I disagree here: There is nothing heavy, clunky or techy about Samsung's Galaxy Tab series. The devices are slim, light, durable and they look stunning. Android 4.0 also makes much more sense as a tablet operating system than iOS. IMHO of course.
The reason they do no sell any of these things is simply that consumers need a good reason why they should not buy the default that everyone else is buying.
The iPad has the mindshare of both consumers and developers, and making a tablet that is thinner than the ipad doesn't convince anyone to switch. Well, price does.
Disclaimer: I've not held every Android tablet in my hands, so my opinion is based on general impressions of many non-Apple tablets. And I'm only talking about the bigger tablets; in the 7" space, Androids compete more with e-readers than the iPad.
I just checked, and I had no idea that the 10" Tabs beat the iPad on weight. If it wasn't for the fact that I prefer 4:3, I'd be strongly tempted. And credit where it's deserved: Android 3+ is much better at tailoring the environment to a tablet rather than being a modified smartphone OS.
Nonetheless, I can't really picture my mom using a Tab. That may be an unfair assumption, but that's part of my point: the Android ecosystem is not creating the right impression with its target market of people who are sick of their computing experience being computer-y. (And of course, the price issue is also huge for a luxury item like a tablet.)
IMO, the issue is not the tablets themselves but the apps.

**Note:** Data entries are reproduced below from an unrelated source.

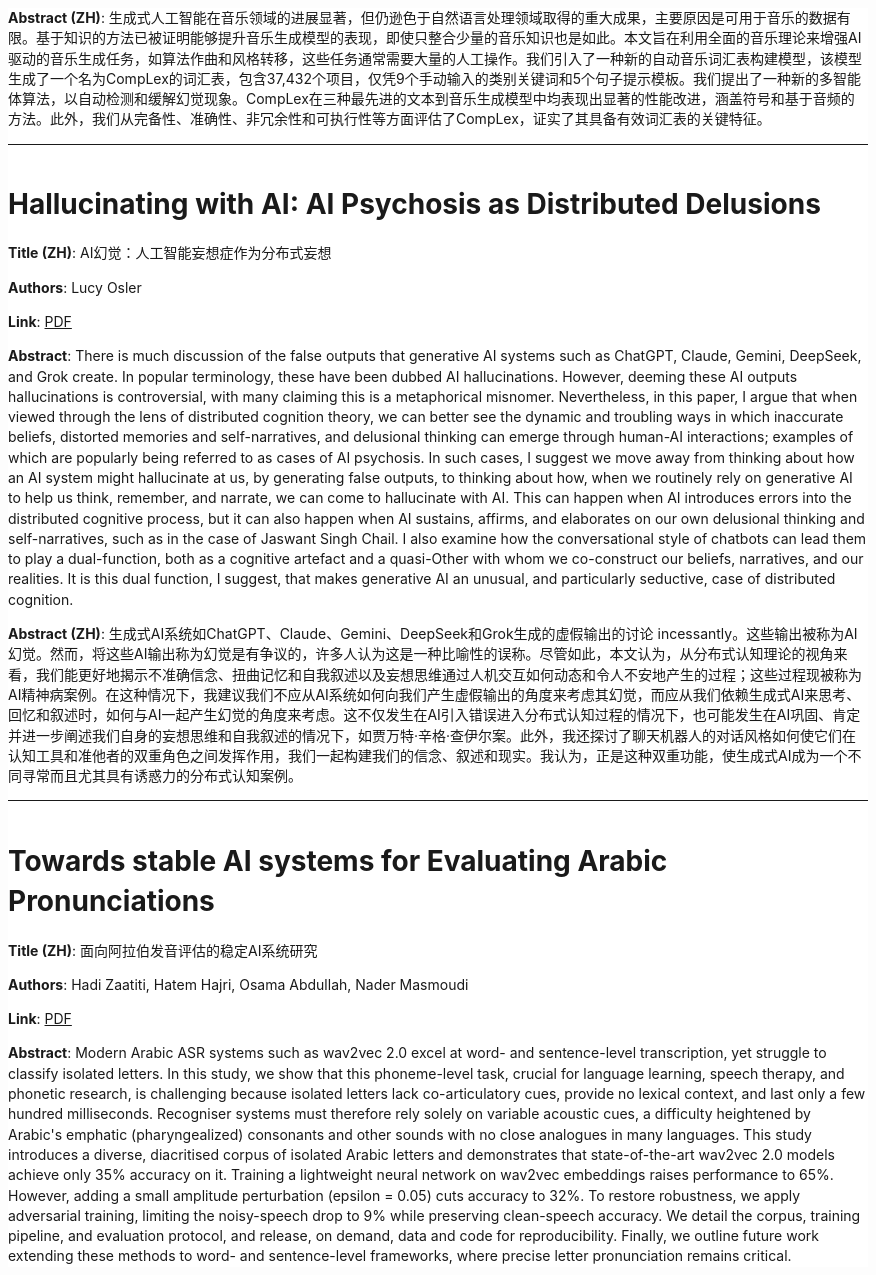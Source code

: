 **Abstract (ZH)**: 生成式人工智能在音乐领域的进展显著，但仍逊色于自然语言处理领域取得的重大成果，主要原因是可用于音乐的数据有限。基于知识的方法已被证明能够提升音乐生成模型的表现，即使只整合少量的音乐知识也是如此。本文旨在利用全面的音乐理论来增强AI驱动的音乐生成任务，如算法作曲和风格转移，这些任务通常需要大量的人工操作。我们引入了一种新的自动音乐词汇表构建模型，该模型生成了一个名为CompLex的词汇表，包含37,432个项目，仅凭9个手动输入的类别关键词和5个句子提示模板。我们提出了一种新的多智能体算法，以自动检测和缓解幻觉现象。CompLex在三种最先进的文本到音乐生成模型中均表现出显著的性能改进，涵盖符号和基于音频的方法。此外，我们从完备性、准确性、非冗余性和可执行性等方面评估了CompLex，证实了其具备有效词汇表的关键特征。 

---
# Hallucinating with AI: AI Psychosis as Distributed Delusions 

**Title (ZH)**: AI幻觉：人工智能妄想症作为分布式妄想 

**Authors**: Lucy Osler  

**Link**: [PDF](https://arxiv.org/pdf/2508.19588)  

**Abstract**: There is much discussion of the false outputs that generative AI systems such as ChatGPT, Claude, Gemini, DeepSeek, and Grok create. In popular terminology, these have been dubbed AI hallucinations. However, deeming these AI outputs hallucinations is controversial, with many claiming this is a metaphorical misnomer. Nevertheless, in this paper, I argue that when viewed through the lens of distributed cognition theory, we can better see the dynamic and troubling ways in which inaccurate beliefs, distorted memories and self-narratives, and delusional thinking can emerge through human-AI interactions; examples of which are popularly being referred to as cases of AI psychosis. In such cases, I suggest we move away from thinking about how an AI system might hallucinate at us, by generating false outputs, to thinking about how, when we routinely rely on generative AI to help us think, remember, and narrate, we can come to hallucinate with AI. This can happen when AI introduces errors into the distributed cognitive process, but it can also happen when AI sustains, affirms, and elaborates on our own delusional thinking and self-narratives, such as in the case of Jaswant Singh Chail. I also examine how the conversational style of chatbots can lead them to play a dual-function, both as a cognitive artefact and a quasi-Other with whom we co-construct our beliefs, narratives, and our realities. It is this dual function, I suggest, that makes generative AI an unusual, and particularly seductive, case of distributed cognition. 

**Abstract (ZH)**: 生成式AI系统如ChatGPT、Claude、Gemini、DeepSeek和Grok生成的虚假输出的讨论 incessantly。这些输出被称为AI幻觉。然而，将这些AI输出称为幻觉是有争议的，许多人认为这是一种比喻性的误称。尽管如此，本文认为，从分布式认知理论的视角来看，我们能更好地揭示不准确信念、扭曲记忆和自我叙述以及妄想思维通过人机交互如何动态和令人不安地产生的过程；这些过程现被称为AI精神病案例。在这种情况下，我建议我们不应从AI系统如何向我们产生虚假输出的角度来考虑其幻觉，而应从我们依赖生成式AI来思考、回忆和叙述时，如何与AI一起产生幻觉的角度来考虑。这不仅发生在AI引入错误进入分布式认知过程的情况下，也可能发生在AI巩固、肯定并进一步阐述我们自身的妄想思维和自我叙述的情况下，如贾万特·辛格·查伊尔案。此外，我还探讨了聊天机器人的对话风格如何使它们在认知工具和准他者的双重角色之间发挥作用，我们一起构建我们的信念、叙述和现实。我认为，正是这种双重功能，使生成式AI成为一个不同寻常而且尤其具有诱惑力的分布式认知案例。 

---
# Towards stable AI systems for Evaluating Arabic Pronunciations 

**Title (ZH)**: 面向阿拉伯发音评估的稳定AI系统研究 

**Authors**: Hadi Zaatiti, Hatem Hajri, Osama Abdullah, Nader Masmoudi  

**Link**: [PDF](https://arxiv.org/pdf/2508.19587)  

**Abstract**: Modern Arabic ASR systems such as wav2vec 2.0 excel at word- and sentence-level transcription, yet struggle to classify isolated letters. In this study, we show that this phoneme-level task, crucial for language learning, speech therapy, and phonetic research, is challenging because isolated letters lack co-articulatory cues, provide no lexical context, and last only a few hundred milliseconds. Recogniser systems must therefore rely solely on variable acoustic cues, a difficulty heightened by Arabic's emphatic (pharyngealized) consonants and other sounds with no close analogues in many languages. This study introduces a diverse, diacritised corpus of isolated Arabic letters and demonstrates that state-of-the-art wav2vec 2.0 models achieve only 35% accuracy on it. Training a lightweight neural network on wav2vec embeddings raises performance to 65%. However, adding a small amplitude perturbation (epsilon = 0.05) cuts accuracy to 32%. To restore robustness, we apply adversarial training, limiting the noisy-speech drop to 9% while preserving clean-speech accuracy. We detail the corpus, training pipeline, and evaluation protocol, and release, on demand, data and code for reproducibility. Finally, we outline future work extending these methods to word- and sentence-level frameworks, where precise letter pronunciation remains critical.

The thing Google should focus on, is promoting good apps, they're are currently doing some promoting (e.g. staff picks, top developer), but a developer's choice when it comes to this type of promoting is limited to hope. What they need is something like the Apple's approval system, but not to the extreme of "the app is either approved or denied". The developer can pay a fee to get his app reviewed (UX, performance, ...etc) and when "approved", it gets a symbol (check mark, star, whatever) and put on a category of "promoted" apps. This will probably encourage more developers to put more effort, and more users to trust more the quality of promoted apps.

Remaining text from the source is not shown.